About this task | From the line that contains "depend on function.length." to the end of the entries, write out every line exactly, including both ends, and nothing more.

◇ ◇ ◇ ◇

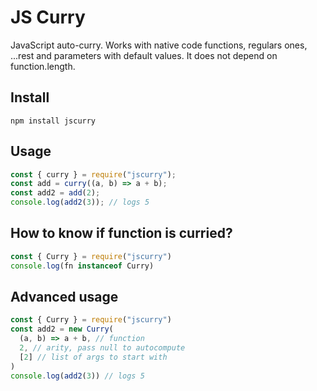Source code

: # JS Curry

JavaScript auto-curry. Works with native code functions, regulars ones,
...rest and parameters with default values. It does not depend on function.length.

## Install

```
npm install jscurry
```

## Usage

```JavaScript
const { curry } = require("jscurry");
const add = curry((a, b) => a + b);
const add2 = add(2);
console.log(add2(3)); // logs 5
```

## How to know if function is curried?

```JavaScript
const { Curry } = require("jscurry")
console.log(fn instanceof Curry)
```

## Advanced usage

```JavaScript
const { Curry } = require("jscurry")
const add2 = new Curry(
  (a, b) => a + b, // function
  2, // arity, pass null to autocompute
  [2] // list of args to start with
)
console.log(add2(3)) // logs 5
```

◇ ◇ ◇ ◇

Written response |
...rest and parameters with default values. It does not depend on function.length.

## Install

```
npm install jscurry
```

## Usage

```JavaScript
const { curry } = require("jscurry");
const add = curry((a, b) => a + b);
const add2 = add(2);
console.log(add2(3)); // logs 5
```

## How to know if function is curried?

```JavaScript
const { Curry } = require("jscurry")
console.log(fn instanceof Curry)
```

## Advanced usage

```JavaScript
const { Curry } = require("jscurry")
const add2 = new Curry(
  (a, b) => a + b, // function
  2, // arity, pass null to autocompute
  [2] // list of args to start with
)
console.log(add2(3)) // logs 5
```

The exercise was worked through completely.